## TASK
An exact reproduction of all entries is expected.

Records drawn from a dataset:
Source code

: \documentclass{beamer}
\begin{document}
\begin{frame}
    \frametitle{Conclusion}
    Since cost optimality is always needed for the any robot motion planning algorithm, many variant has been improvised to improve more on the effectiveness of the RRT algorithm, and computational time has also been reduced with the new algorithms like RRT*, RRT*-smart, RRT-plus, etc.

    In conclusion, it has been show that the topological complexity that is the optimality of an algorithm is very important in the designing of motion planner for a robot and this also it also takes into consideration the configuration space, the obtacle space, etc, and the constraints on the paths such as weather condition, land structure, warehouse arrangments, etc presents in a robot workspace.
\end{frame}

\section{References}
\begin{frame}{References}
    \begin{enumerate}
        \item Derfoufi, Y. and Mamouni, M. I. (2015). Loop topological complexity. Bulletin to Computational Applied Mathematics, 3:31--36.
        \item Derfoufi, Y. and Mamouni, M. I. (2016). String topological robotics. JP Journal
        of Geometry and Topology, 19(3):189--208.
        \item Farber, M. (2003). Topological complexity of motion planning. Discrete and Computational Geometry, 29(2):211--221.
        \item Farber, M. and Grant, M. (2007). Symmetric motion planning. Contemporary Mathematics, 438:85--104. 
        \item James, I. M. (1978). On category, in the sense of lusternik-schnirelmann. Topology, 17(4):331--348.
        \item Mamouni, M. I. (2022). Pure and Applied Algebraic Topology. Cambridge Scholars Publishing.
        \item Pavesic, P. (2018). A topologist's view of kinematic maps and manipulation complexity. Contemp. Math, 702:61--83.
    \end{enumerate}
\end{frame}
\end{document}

## RESPONSE TO THIS EXERCISE
Source code

: \documentclass{beamer}
\begin{document}
\begin{frame}
    \frametitle{Conclusion}
    Since cost optimality is always needed for the any robot motion planning algorithm, many variant has been improvised to improve more on the effectiveness of the RRT algorithm, and computational time has also been reduced with the new algorithms like RRT*, RRT*-smart, RRT-plus, etc.

    In conclusion, it has been show that the topological complexity that is the optimality of an algorithm is very important in the designing of motion planner for a robot and this also it also takes into consideration the configuration space, the obtacle space, etc, and the constraints on the paths such as weather condition, land structure, warehouse arrangments, etc presents in a robot workspace.
\end{frame}

\section{References}
\begin{frame}{References}
    \begin{enumerate}
        \item Derfoufi, Y. and Mamouni, M. I. (2015). Loop topological complexity. Bulletin to Computational Applied Mathematics, 3:31--36.
        \item Derfoufi, Y. and Mamouni, M. I. (2016). String topological robotics. JP Journal
        of Geometry and Topology, 19(3):189--208.
        \item Farber, M. (2003). Topological complexity of motion planning. Discrete and Computational Geometry, 29(2):211--221.
        \item Farber, M. and Grant, M. (2007). Symmetric motion planning. Contemporary Mathematics, 438:85--104. 
        \item James, I. M. (1978). On category, in the sense of lusternik-schnirelmann. Topology, 17(4):331--348.
        \item Mamouni, M. I. (2022). Pure and Applied Algebraic Topology. Cambridge Scholars Publishing.
        \item Pavesic, P. (2018). A topologist's view of kinematic maps and manipulation complexity. Contemp. Math, 702:61--83.
    \end{enumerate}
\end{frame}
\end{document}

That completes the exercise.